粒とシートの形状が与える性能: https://katsuo000.com/topsheet_shape/
粒は太いほど、粒間隔が狭いほど、粒の高さが低いほど、グリップ感が強くなり粘着ラバーのような方向へ向かいます。またシートは厚いほど、回転性能をあげます。ただし、回転性能が上がる分、食い込みにくくなり、扱いにくくなり、性能を引き出すことが難しくなりますね。シリーズを俯瞰すると、Q3が最も粒が細く、逆に粒間隔が狭くて粒高さも低くてシート厚さが厚い仕様がQ4になりますね。そしてQ5はバランスをとるためにQ4よりやや粒間隔を広げるとともに、より進化したスポンジ、アクセルアークスポンジを採用することで、シートが薄くても回転性能が得られるようになっているのだと思われます。硬度は全て同じですが、数字が大きくなるほど重いラバーでした。パンフレットなどから、Qシリーズはテナジーと比較され、Q3がTenergy 64(テナジー64)、Q4がTenergy 05(テナジー05)、Q5がTenergy 80(テナジー80)と言われたりもしますね。実際のところについては後述しますが、テナジーシリーズのように理解するのはオススメはしません。
硬度計比較
・Q3(キュースリー)
硬度計評価 shore a (sheet):30.5、 shore a (sponge):30.5
shore c (shhet):42.3、 shore c (sponge):42.3
shore a (sheet) – shore a (sponge) = 0.0
・Q4(キューフォー)
硬度計評価 shore a (sheet):32.3、 shore a (sponge):30.9
shore c (shhet):43.3、 shore c (sponge):43.0
shore a (sheet) – shore a (sponge) = 1.4
・Q5(キューファイブ)
硬度計評価 shore a (sheet):31.8、 shore a (sponge):31.1
shore c (shhet):45.8、 shore c (sponge):44.3
shore a (sheet) – shore a (sponge) = 0.7
・Tenergy 05(テナジー05)
硬度計評価 shore a (sheet):32.2、 shore a (sponge):26.8
shore c (shhet):44.6、 shore c (sponge):43.3
shore a (sheet) – shore a (sponge) = 5.4
1つ目の図は横軸に重量、縦軸にshore cの硬度をプロットしています。Qシリーズはやはり、テナジー05と比べて同等の硬さであることがわかります。おそらくミズノさんと住友理工さんは、テナジーを研究しながら開発したと思われますので、まずは同じくらいの硬度にしようと考えたのではないでしょうか。また硬度単位はNittaku(ニッタク)やVICTAS(ヴィクタス)などが採用しているドイツ基準だと思われますね。Qシリーズ販売前のミズノさんはドイツ製のラバーGFシリーズを販売しており、Qシリーズと他のミズノのラバーの硬さを比較する場合は同じ基準でないとわかりにくいですからね。よってパンフレットに書かれていませんが、Qシリーズの47°は、ニッタクやヴィクタスでもフラグシップラバーに採用されるドイツ基準47.5°とほぼ同じと考えて良いでしょう。余談ですが、近年ドイツ製のラバーが増加傾向であり、スポンジの硬さは同じドイツ規格で比較しやすくなりつつありますね。47°や47.5°は、最もトップ選手や一般選手が使用する硬度で、各メーカーのフラグシップラバーに多い、標準的な硬度だと思います。

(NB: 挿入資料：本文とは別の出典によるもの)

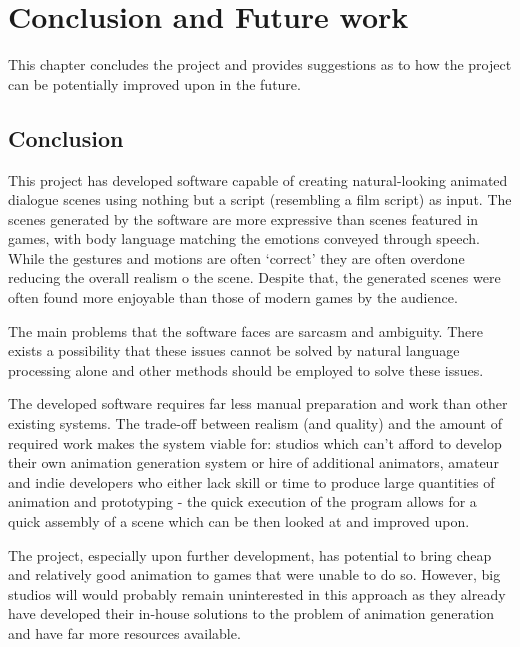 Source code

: \chapter{Conclusion and Future work \label{chap:conclusion}}
This chapter concludes the project and provides suggestions as to how the project can be potentially improved upon in the future.

\section{Conclusion}
This project has developed software capable of creating natural-looking animated dialogue scenes using nothing but a script (resembling a film script) as input. The scenes generated by the software are more expressive than scenes featured in games, with body language matching the emotions conveyed through speech. While the gestures and motions are often `correct' they are often overdone reducing the overall realism o the scene. Despite that, the generated scenes were often found more enjoyable than those of modern games by the audience.

The main problems that the software faces are sarcasm and ambiguity. There exists a possibility that these issues cannot be solved by natural language processing alone and other methods should be employed to solve these issues.

The developed software requires far less manual preparation and work than other existing systems. The trade-off between realism (and quality) and the amount of required work makes the system viable for: studios which can't afford to develop their own animation generation system or hire of additional animators, amateur and indie developers who either lack skill or time to produce large quantities of animation and prototyping - the quick execution of the program allows for a quick assembly of a scene which can be then looked at and improved upon.

The project, especially upon further development, has potential to bring cheap and relatively good animation to games that were unable to do so. However, big studios will would probably remain uninterested in this approach as they already have developed their in-house solutions to the problem of animation generation and have far more resources available.


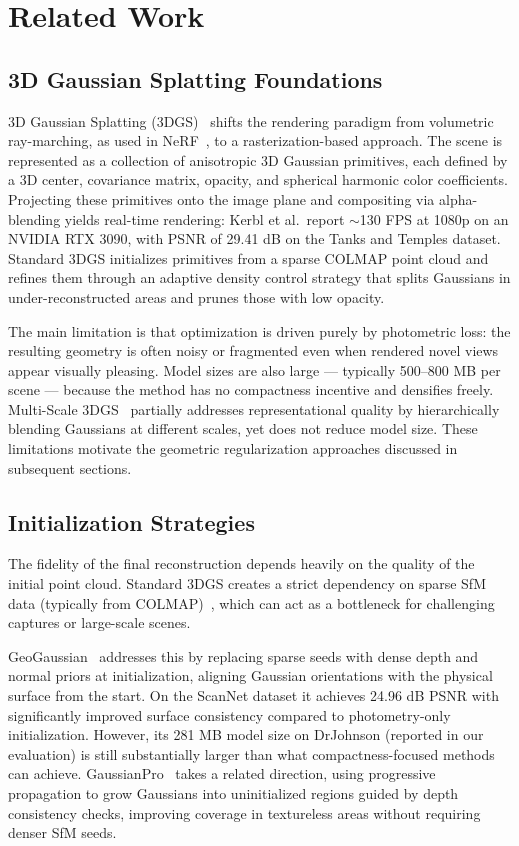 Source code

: \chapter{Related Work}

\section{3D Gaussian Splatting Foundations}

3D Gaussian Splatting (3DGS)~\cite{kerbl20233dgs} shifts the rendering paradigm from volumetric ray-marching, as used in NeRF~\cite{mildenhall2020nerf}, to a rasterization-based approach. The scene is represented as a collection of anisotropic 3D Gaussian primitives, each defined by a 3D center, covariance matrix, opacity, and spherical harmonic color coefficients. Projecting these primitives onto the image plane and compositing via alpha-blending yields real-time rendering: Kerbl et al.\ report $\sim$130 FPS at 1080p on an NVIDIA RTX 3090, with PSNR of 29.41 dB on the Tanks and Temples dataset. Standard 3DGS initializes primitives from a sparse COLMAP point cloud and refines them through an adaptive density control strategy that splits Gaussians in under-reconstructed areas and prunes those with low opacity.

The main limitation is that optimization is driven purely by photometric loss: the resulting geometry is often noisy or fragmented even when rendered novel views appear visually pleasing. Model sizes are also large — typically 500--800 MB per scene — because the method has no compactness incentive and densifies freely. Multi-Scale 3DGS~\cite{multiscale3dgs} partially addresses representational quality by hierarchically blending Gaussians at different scales, yet does not reduce model size. These limitations motivate the geometric regularization approaches discussed in subsequent sections.

\section{Initialization Strategies}

The fidelity of the final reconstruction depends heavily on the quality of the initial point cloud. Standard 3DGS creates a strict dependency on sparse SfM data (typically from COLMAP)~\cite{schoenberger2016sfm}, which can act as a bottleneck for challenging captures or large-scale scenes.

GeoGaussian~\cite{geogaussian} addresses this by replacing sparse seeds with dense depth and normal priors at initialization, aligning Gaussian orientations with the physical surface from the start. On the ScanNet dataset it achieves 24.96 dB PSNR with significantly improved surface consistency compared to photometry-only initialization. However, its 281 MB model size on DrJohnson (reported in our evaluation) is still substantially larger than what compactness-focused methods can achieve. GaussianPro~\cite{gaussianpro} takes a related direction, using progressive propagation to grow Gaussians into uninitialized regions guided by depth consistency checks, improving coverage in textureless areas without requiring denser SfM seeds.


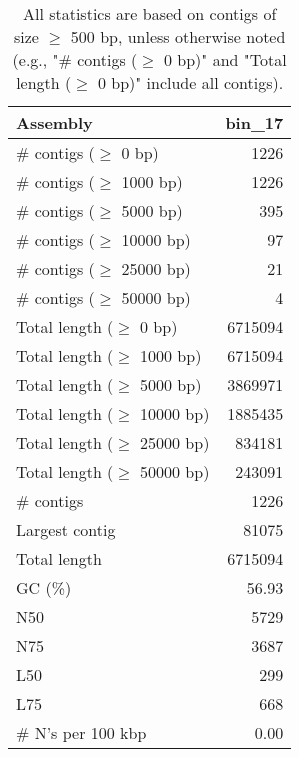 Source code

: \documentclass[12pt,a4paper]{article}
\begin{document}
\begin{table}[ht]
\begin{center}
\caption{All statistics are based on contigs of size $\geq$ 500 bp, unless otherwise noted (e.g., "\# contigs ($\geq$ 0 bp)" and "Total length ($\geq$ 0 bp)" include all contigs).}
\begin{tabular}{|l*{1}{|r}|}
\hline
Assembly & bin\_17 \\ \hline
\# contigs ($\geq$ 0 bp) & 1226 \\ \hline
\# contigs ($\geq$ 1000 bp) & 1226 \\ \hline
\# contigs ($\geq$ 5000 bp) & 395 \\ \hline
\# contigs ($\geq$ 10000 bp) & 97 \\ \hline
\# contigs ($\geq$ 25000 bp) & 21 \\ \hline
\# contigs ($\geq$ 50000 bp) & 4 \\ \hline
Total length ($\geq$ 0 bp) & 6715094 \\ \hline
Total length ($\geq$ 1000 bp) & 6715094 \\ \hline
Total length ($\geq$ 5000 bp) & 3869971 \\ \hline
Total length ($\geq$ 10000 bp) & 1885435 \\ \hline
Total length ($\geq$ 25000 bp) & 834181 \\ \hline
Total length ($\geq$ 50000 bp) & 243091 \\ \hline
\# contigs & 1226 \\ \hline
Largest contig & 81075 \\ \hline
Total length & 6715094 \\ \hline
GC (\%) & 56.93 \\ \hline
N50 & 5729 \\ \hline
N75 & 3687 \\ \hline
L50 & 299 \\ \hline
L75 & 668 \\ \hline
\# N's per 100 kbp & 0.00 \\ \hline
\end{tabular}
\end{center}
\end{table}
\end{document}
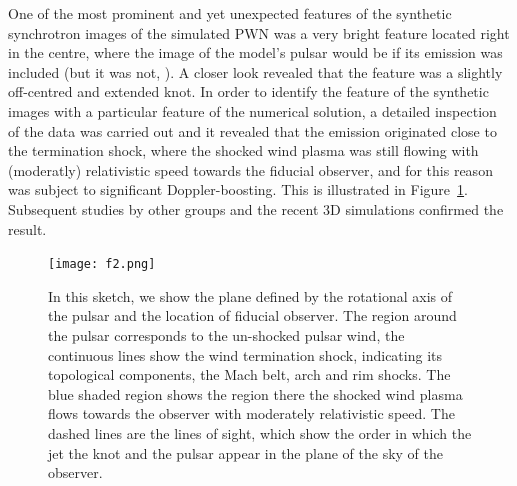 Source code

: One of the most prominent and yet unexpected features of the synthetic synchrotron images of the simulated PWN was 
a very bright feature located right in the centre, where the image of the model’s pulsar would be if its emission was included (but it was not, \cite{ssk-lyub-03,ssk-lyub-04}).  A closer look revealed that the feature was a slightly off-centred and extended knot.  In order to identify the feature of the synthetic images with a particular feature of the numerical solution,  a detailed inspection of the data was carried out and it revealed that the emission originated close to the termination shock, where the shocked wind plasma was still flowing with  (moderatly) relativistic speed towards the fiducial observer,  and for this reason was subject to significant 
Doppler-boosting.  This is illustrated in Figure~\ref{knot-mhd-model}. Subsequent  studies by other groups \cite{delzanna-06} and  the recent 3D simulations \citep{porth-13,porth-14} confirmed the result.       

\begin{figure}[h!]
\begin{center}
\texttt{[image: f2.png]}
\caption{In this sketch, we show the plane defined by the rotational axis of the pulsar and the location of fiducial  observer.  The region around the pulsar corresponds to the un-shocked  pulsar wind, the continuous lines show the wind termination shock, indicating its topological components, the Mach belt, arch and rim shocks. The blue shaded region shows the region there the shocked wind plasma flows towards the observer with moderately relativistic speed. The dashed lines are the lines of sight, which show the order in which the jet the knot and the pulsar appear in the plane of the sky of the observer.   
}
\end{center}
\label{knot-mhd-model}
\end{figure}

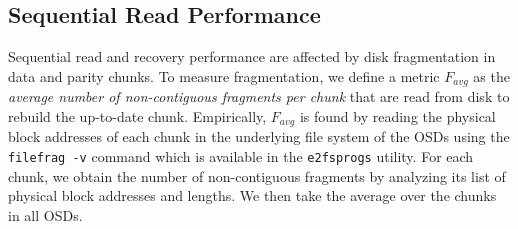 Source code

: %
%


\subsection{Sequential Read Performance} 
\label{eval:seq_read} 

Sequential read and recovery performance are affected by disk fragmentation in data and parity
chunks.  To measure fragmentation, we define a metric $F_{avg}$ as the 
\textit{average number of non-contiguous fragments per chunk} that are read
from disk to rebuild the up-to-date chunk.  Empirically, $F_{avg}$ is found by
reading the physical block addresses of each chunk in the underlying file
system of the OSDs using the \texttt{filefrag -v} command which is available
in the \texttt{e2fsprogs} utility. For each chunk, we obtain the number of
non-contiguous fragments by analyzing its list of physical block addresses and
lengths.  We then take the average over the chunks in all OSDs. 


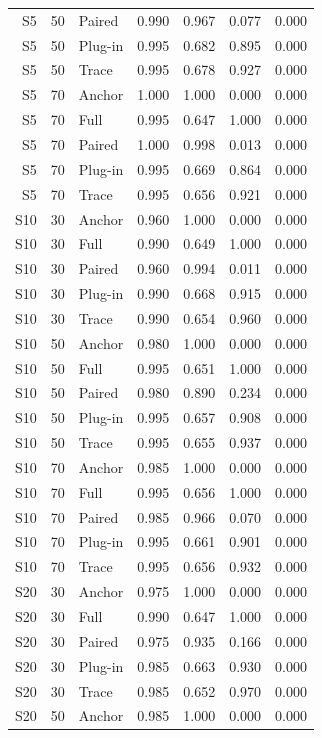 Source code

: \begin{longtable}{rrlrrrr}
S5 & 50 & Paired & 0.990 & 0.967 & 0.077 & 0.000\\
S5 & 50 & Plug-in & 0.995 & 0.682 & 0.895 & 0.000\\
S5 & 50 & Trace & 0.995 & 0.678 & 0.927 & 0.000\\
S5 & 70 & Anchor & 1.000 & 1.000 & 0.000 & 0.000\\
S5 & 70 & Full & 0.995 & 0.647 & 1.000 & 0.000\\
S5 & 70 & Paired & 1.000 & 0.998 & 0.013 & 0.000\\
S5 & 70 & Plug-in & 0.995 & 0.669 & 0.864 & 0.000\\
S5 & 70 & Trace & 0.995 & 0.656 & 0.921 & 0.000\\
S10 & 30 & Anchor & 0.960 & 1.000 & 0.000 & 0.000\\
S10 & 30 & Full & 0.990 & 0.649 & 1.000 & 0.000\\
S10 & 30 & Paired & 0.960 & 0.994 & 0.011 & 0.000\\
S10 & 30 & Plug-in & 0.990 & 0.668 & 0.915 & 0.000\\
S10 & 30 & Trace & 0.990 & 0.654 & 0.960 & 0.000\\
S10 & 50 & Anchor & 0.980 & 1.000 & 0.000 & 0.000\\
S10 & 50 & Full & 0.995 & 0.651 & 1.000 & 0.000\\
S10 & 50 & Paired & 0.980 & 0.890 & 0.234 & 0.000\\
S10 & 50 & Plug-in & 0.995 & 0.657 & 0.908 & 0.000\\
S10 & 50 & Trace & 0.995 & 0.655 & 0.937 & 0.000\\
S10 & 70 & Anchor & 0.985 & 1.000 & 0.000 & 0.000\\
S10 & 70 & Full & 0.995 & 0.656 & 1.000 & 0.000\\
S10 & 70 & Paired & 0.985 & 0.966 & 0.070 & 0.000\\
S10 & 70 & Plug-in & 0.995 & 0.661 & 0.901 & 0.000\\
S10 & 70 & Trace & 0.995 & 0.656 & 0.932 & 0.000\\
S20 & 30 & Anchor & 0.975 & 1.000 & 0.000 & 0.000\\
S20 & 30 & Full & 0.990 & 0.647 & 1.000 & 0.000\\
S20 & 30 & Paired & 0.975 & 0.935 & 0.166 & 0.000\\
S20 & 30 & Plug-in & 0.985 & 0.663 & 0.930 & 0.000\\
S20 & 30 & Trace & 0.985 & 0.652 & 0.970 & 0.000\\
S20 & 50 & Anchor & 0.985 & 1.000 & 0.000 & 0.000\\

\end{longtable}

公表硬度は同じ47°ですが、Qシリーズのラバー全体の硬さは、シートの形状の影響を受けます。やはり最も最後に販売されたQ5が、硬度計shore cでは最も硬いラバーでした。ディグニクスシリーズやテナジーシリーズでもそれぞれのシリーズはスポンジ硬度は同じですが、64が最も柔らかく、80が中間、最も硬いのが05である、ということが知られています。しかしながらQシリーズでは、同じスポンジ硬度でもQ3が最も柔らかく、Q4が中間で、最後に発売されたQ5が、Qシリーズの中で最も硬い結果となりました。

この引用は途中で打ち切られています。